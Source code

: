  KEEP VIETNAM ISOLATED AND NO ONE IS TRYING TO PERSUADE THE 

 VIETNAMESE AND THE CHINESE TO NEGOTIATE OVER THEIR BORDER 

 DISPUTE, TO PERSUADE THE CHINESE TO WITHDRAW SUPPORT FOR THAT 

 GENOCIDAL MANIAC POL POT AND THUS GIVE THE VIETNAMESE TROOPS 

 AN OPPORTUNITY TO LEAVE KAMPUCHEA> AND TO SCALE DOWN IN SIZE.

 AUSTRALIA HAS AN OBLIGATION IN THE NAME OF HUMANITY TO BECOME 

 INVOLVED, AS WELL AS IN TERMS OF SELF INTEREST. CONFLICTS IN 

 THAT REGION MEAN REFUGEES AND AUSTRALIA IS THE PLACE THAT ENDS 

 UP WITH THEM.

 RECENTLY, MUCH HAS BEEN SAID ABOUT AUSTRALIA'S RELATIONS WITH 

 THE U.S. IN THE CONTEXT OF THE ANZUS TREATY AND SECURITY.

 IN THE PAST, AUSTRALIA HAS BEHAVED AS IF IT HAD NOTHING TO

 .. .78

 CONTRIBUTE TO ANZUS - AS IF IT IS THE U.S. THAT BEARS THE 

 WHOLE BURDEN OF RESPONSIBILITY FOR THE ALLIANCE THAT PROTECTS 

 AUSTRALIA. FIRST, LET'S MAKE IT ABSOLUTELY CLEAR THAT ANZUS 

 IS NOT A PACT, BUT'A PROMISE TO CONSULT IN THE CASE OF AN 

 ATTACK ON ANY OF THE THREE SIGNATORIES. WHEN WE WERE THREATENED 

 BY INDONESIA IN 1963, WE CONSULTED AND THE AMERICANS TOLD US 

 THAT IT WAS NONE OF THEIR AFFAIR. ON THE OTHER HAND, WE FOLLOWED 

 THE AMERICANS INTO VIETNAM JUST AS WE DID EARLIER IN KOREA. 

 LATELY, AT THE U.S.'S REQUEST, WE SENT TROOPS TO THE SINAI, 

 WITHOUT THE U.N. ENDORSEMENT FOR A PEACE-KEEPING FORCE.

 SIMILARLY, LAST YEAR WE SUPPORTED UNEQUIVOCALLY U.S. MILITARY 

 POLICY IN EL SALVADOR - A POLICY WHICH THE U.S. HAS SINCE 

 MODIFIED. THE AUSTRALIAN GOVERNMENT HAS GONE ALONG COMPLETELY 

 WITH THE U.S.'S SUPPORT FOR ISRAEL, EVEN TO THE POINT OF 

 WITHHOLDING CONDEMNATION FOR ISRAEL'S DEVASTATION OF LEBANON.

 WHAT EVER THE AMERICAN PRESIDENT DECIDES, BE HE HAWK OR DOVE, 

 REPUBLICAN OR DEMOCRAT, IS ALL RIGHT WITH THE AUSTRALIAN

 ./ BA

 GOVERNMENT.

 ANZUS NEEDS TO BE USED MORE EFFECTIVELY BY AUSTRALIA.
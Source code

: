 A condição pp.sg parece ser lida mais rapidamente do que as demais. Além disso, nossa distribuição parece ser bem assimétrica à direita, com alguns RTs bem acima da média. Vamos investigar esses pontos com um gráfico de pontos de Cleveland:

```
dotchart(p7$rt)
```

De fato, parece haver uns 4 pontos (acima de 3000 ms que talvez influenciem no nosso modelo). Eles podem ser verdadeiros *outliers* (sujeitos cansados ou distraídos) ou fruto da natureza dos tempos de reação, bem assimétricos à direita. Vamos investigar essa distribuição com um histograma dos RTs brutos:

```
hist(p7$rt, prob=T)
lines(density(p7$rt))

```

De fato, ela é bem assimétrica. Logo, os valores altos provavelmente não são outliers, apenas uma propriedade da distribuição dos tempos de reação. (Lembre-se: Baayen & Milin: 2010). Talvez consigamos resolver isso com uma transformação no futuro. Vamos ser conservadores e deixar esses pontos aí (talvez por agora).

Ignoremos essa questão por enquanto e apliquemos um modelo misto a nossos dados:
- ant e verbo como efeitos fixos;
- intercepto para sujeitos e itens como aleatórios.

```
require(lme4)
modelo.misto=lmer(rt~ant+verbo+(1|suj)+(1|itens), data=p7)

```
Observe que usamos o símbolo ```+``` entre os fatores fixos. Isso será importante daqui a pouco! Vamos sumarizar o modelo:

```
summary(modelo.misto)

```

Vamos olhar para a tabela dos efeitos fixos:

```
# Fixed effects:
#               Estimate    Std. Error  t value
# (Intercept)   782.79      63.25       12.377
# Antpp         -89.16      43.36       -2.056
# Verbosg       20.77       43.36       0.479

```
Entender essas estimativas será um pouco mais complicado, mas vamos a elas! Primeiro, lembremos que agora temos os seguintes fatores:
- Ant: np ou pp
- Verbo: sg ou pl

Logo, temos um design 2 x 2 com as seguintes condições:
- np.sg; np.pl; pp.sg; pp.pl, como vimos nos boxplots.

* **Problem requirements**
What you write must match the material above exactly and in full.

* **Finished exercise**
Source code

:  KEEP VIETNAM ISOLATED AND NO ONE IS TRYING TO PERSUADE THE 

 VIETNAMESE AND THE CHINESE TO NEGOTIATE OVER THEIR BORDER 

 DISPUTE, TO PERSUADE THE CHINESE TO WITHDRAW SUPPORT FOR THAT 

 GENOCIDAL MANIAC POL POT AND THUS GIVE THE VIETNAMESE TROOPS 

 AN OPPORTUNITY TO LEAVE KAMPUCHEA> AND TO SCALE DOWN IN SIZE.

 AUSTRALIA HAS AN OBLIGATION IN THE NAME OF HUMANITY TO BECOME 

 INVOLVED, AS WELL AS IN TERMS OF SELF INTEREST. CONFLICTS IN 

 THAT REGION MEAN REFUGEES AND AUSTRALIA IS THE PLACE THAT ENDS 

 UP WITH THEM.

 RECENTLY, MUCH HAS BEEN SAID ABOUT AUSTRALIA'S RELATIONS WITH 

 THE U.S. IN THE CONTEXT OF THE ANZUS TREATY AND SECURITY.

 IN THE PAST, AUSTRALIA HAS BEHAVED AS IF IT HAD NOTHING TO

 .. .78

 CONTRIBUTE TO ANZUS - AS IF IT IS THE U.S. THAT BEARS THE 

 WHOLE BURDEN OF RESPONSIBILITY FOR THE ALLIANCE THAT PROTECTS 

 AUSTRALIA. FIRST, LET'S MAKE IT ABSOLUTELY CLEAR THAT ANZUS 

 IS NOT A PACT, BUT'A PROMISE TO CONSULT IN THE CASE OF AN 

 ATTACK ON ANY OF THE THREE SIGNATORIES. WHEN WE WERE THREATENED 

 BY INDONESIA IN 1963, WE CONSULTED AND THE AMERICANS TOLD US 

 THAT IT WAS NONE OF THEIR AFFAIR. ON THE OTHER HAND, WE FOLLOWED 

 THE AMERICANS INTO VIETNAM JUST AS WE DID EARLIER IN KOREA. 

 LATELY, AT THE U.S.'S REQUEST, WE SENT TROOPS TO THE SINAI, 

 WITHOUT THE U.N. ENDORSEMENT FOR A PEACE-KEEPING FORCE.

 SIMILARLY, LAST YEAR WE SUPPORTED UNEQUIVOCALLY U.S. MILITARY 

 POLICY IN EL SALVADOR - A POLICY WHICH THE U.S. HAS SINCE 

 MODIFIED. THE AUSTRALIAN GOVERNMENT HAS GONE ALONG COMPLETELY 

 WITH THE U.S.'S SUPPORT FOR ISRAEL, EVEN TO THE POINT OF 

 WITHHOLDING CONDEMNATION FOR ISRAEL'S DEVASTATION OF LEBANON.

 WHAT EVER THE AMERICAN PRESIDENT DECIDES, BE HE HAWK OR DOVE, 

 REPUBLICAN OR DEMOCRAT, IS ALL RIGHT WITH THE AUSTRALIAN

 ./ BA

 GOVERNMENT.

 ANZUS NEEDS TO BE USED MORE EFFECTIVELY BY AUSTRALIA.
Source code

: A condição pp.sg parece ser lida mais rapidamente do que as demais. Além disso, nossa distribuição parece ser bem assimétrica à direita, com alguns RTs bem acima da média. Vamos investigar esses pontos com um gráfico de pontos de Cleveland:

```
dotchart(p7$rt)
```

De fato, parece haver uns 4 pontos (acima de 3000 ms que talvez influenciem no nosso modelo). Eles podem ser verdadeiros *outliers* (sujeitos cansados ou distraídos) ou fruto da natureza dos tempos de reação, bem assimétricos à direita. Vamos investigar essa distribuição com um histograma dos RTs brutos:

```
hist(p7$rt, prob=T)
lines(density(p7$rt))

```

De fato, ela é bem assimétrica. Logo, os valores altos provavelmente não são outliers, apenas uma propriedade da distribuição dos tempos de reação. (Lembre-se: Baayen & Milin: 2010). Talvez consigamos resolver isso com uma transformação no futuro. Vamos ser conservadores e deixar esses pontos aí (talvez por agora).

Ignoremos essa questão por enquanto e apliquemos um modelo misto a nossos dados:
- ant e verbo como efeitos fixos;
- intercepto para sujeitos e itens como aleatórios.

```
require(lme4)
modelo.misto=lmer(rt~ant+verbo+(1|suj)+(1|itens), data=p7)

```
Observe que usamos o símbolo ```+``` entre os fatores fixos. Isso será importante daqui a pouco! Vamos sumarizar o modelo:

```
summary(modelo.misto)

```

Vamos olhar para a tabela dos efeitos fixos:

```
# Fixed effects:
#               Estimate    Std. Error  t value
# (Intercept)   782.79      63.25       12.377
# Antpp         -89.16      43.36       -2.056
# Verbosg       20.77       43.36       0.479

```
Entender essas estimativas será um pouco mais complicado, mas vamos a elas! Primeiro, lembremos que agora temos os seguintes fatores:
- Ant: np ou pp
- Verbo: sg ou pl

Logo, temos um design 2 x 2 com as seguintes condições:
- np.sg; np.pl; pp.sg; pp.pl, como vimos nos boxplots.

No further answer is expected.